Copy the lines below verbatim, but only from the line containing "#### **Phase 2: Venture Capital (₹5 Crores)**" through the end of the data.

※

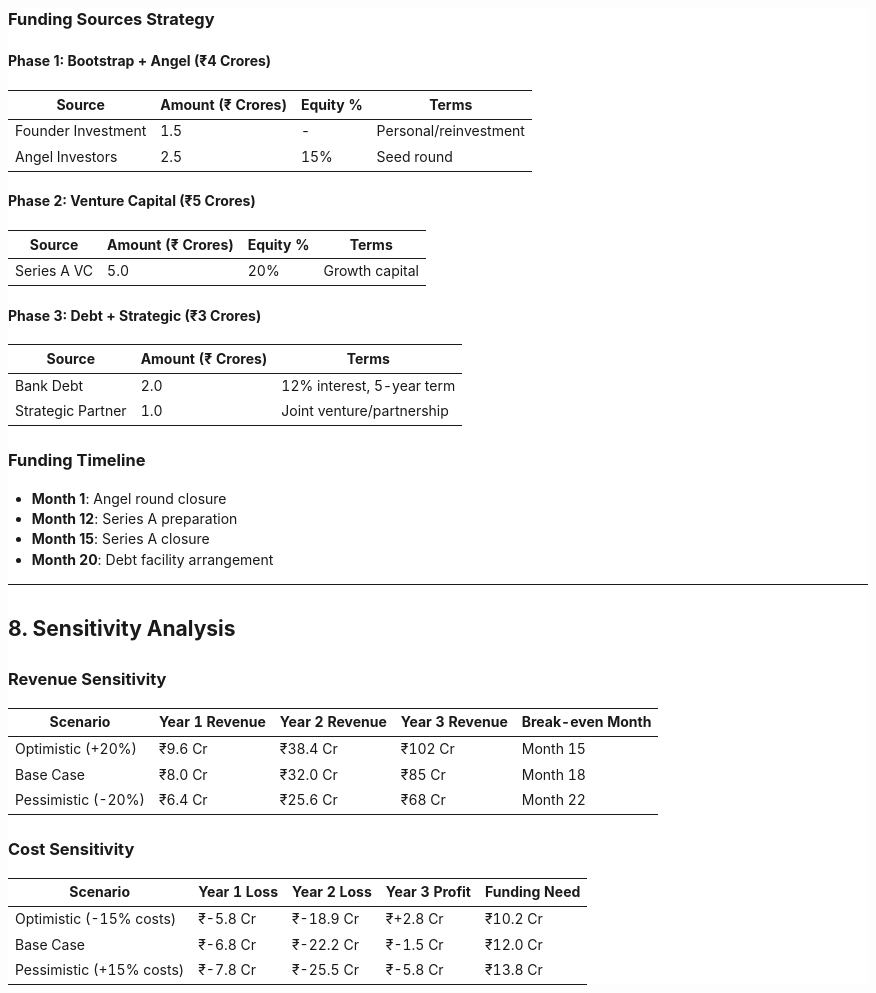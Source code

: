 ### **Funding Sources Strategy**

#### **Phase 1: Bootstrap + Angel (₹4 Crores)**
| Source | Amount (₹ Crores) | Equity % | Terms |
|--------|------------------|----------|-------|
| Founder Investment | 1.5 | - | Personal/reinvestment |
| Angel Investors | 2.5 | 15% | Seed round |

#### **Phase 2: Venture Capital (₹5 Crores)**
| Source | Amount (₹ Crores) | Equity % | Terms |
|--------|------------------|----------|-------|
| Series A VC | 5.0 | 20% | Growth capital |

#### **Phase 3: Debt + Strategic (₹3 Crores)**
| Source | Amount (₹ Crores) | Terms |
|--------|------------------|-------|
| Bank Debt | 2.0 | 12% interest, 5-year term |
| Strategic Partner | 1.0 | Joint venture/partnership |

### **Funding Timeline**
- **Month 1**: Angel round closure
- **Month 12**: Series A preparation
- **Month 15**: Series A closure
- **Month 20**: Debt facility arrangement

---

## 8. Sensitivity Analysis

### **Revenue Sensitivity**
| Scenario | Year 1 Revenue | Year 2 Revenue | Year 3 Revenue | Break-even Month |
|----------|---------------|---------------|---------------|------------------|
| Optimistic (+20%) | ₹9.6 Cr | ₹38.4 Cr | ₹102 Cr | Month 15 |
| Base Case | ₹8.0 Cr | ₹32.0 Cr | ₹85 Cr | Month 18 |
| Pessimistic (-20%) | ₹6.4 Cr | ₹25.6 Cr | ₹68 Cr | Month 22 |

### **Cost Sensitivity**
| Scenario | Year 1 Loss | Year 2 Loss | Year 3 Profit | Funding Need |
|----------|-------------|-------------|---------------|--------------|
| Optimistic (-15% costs) | ₹-5.8 Cr | ₹-18.9 Cr | ₹+2.8 Cr | ₹10.2 Cr |
| Base Case | ₹-6.8 Cr | ₹-22.2 Cr | ₹-1.5 Cr | ₹12.0 Cr |
| Pessimistic (+15% costs) | ₹-7.8 Cr | ₹-25.5 Cr | ₹-5.8 Cr | ₹13.8 Cr |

※

— RESPONSE TO THIS EXERCISE —
#### **Phase 2: Venture Capital (₹5 Crores)**
| Source | Amount (₹ Crores) | Equity % | Terms |
|--------|------------------|----------|-------|
| Series A VC | 5.0 | 20% | Growth capital |

#### **Phase 3: Debt + Strategic (₹3 Crores)**
| Source | Amount (₹ Crores) | Terms |
|--------|------------------|-------|
| Bank Debt | 2.0 | 12% interest, 5-year term |
| Strategic Partner | 1.0 | Joint venture/partnership |

### **Funding Timeline**
- **Month 1**: Angel round closure
- **Month 12**: Series A preparation
- **Month 15**: Series A closure
- **Month 20**: Debt facility arrangement

---

## 8. Sensitivity Analysis

### **Revenue Sensitivity**
| Scenario | Year 1 Revenue | Year 2 Revenue | Year 3 Revenue | Break-even Month |
|----------|---------------|---------------|---------------|------------------|
| Optimistic (+20%) | ₹9.6 Cr | ₹38.4 Cr | ₹102 Cr | Month 15 |
| Base Case | ₹8.0 Cr | ₹32.0 Cr | ₹85 Cr | Month 18 |
| Pessimistic (-20%) | ₹6.4 Cr | ₹25.6 Cr | ₹68 Cr | Month 22 |

### **Cost Sensitivity**
| Scenario | Year 1 Loss | Year 2 Loss | Year 3 Profit | Funding Need |
|----------|-------------|-------------|---------------|--------------|
| Optimistic (-15% costs) | ₹-5.8 Cr | ₹-18.9 Cr | ₹+2.8 Cr | ₹10.2 Cr |
| Base Case | ₹-6.8 Cr | ₹-22.2 Cr | ₹-1.5 Cr | ₹12.0 Cr |
| Pessimistic (+15% costs) | ₹-7.8 Cr | ₹-25.5 Cr | ₹-5.8 Cr | ₹13.8 Cr |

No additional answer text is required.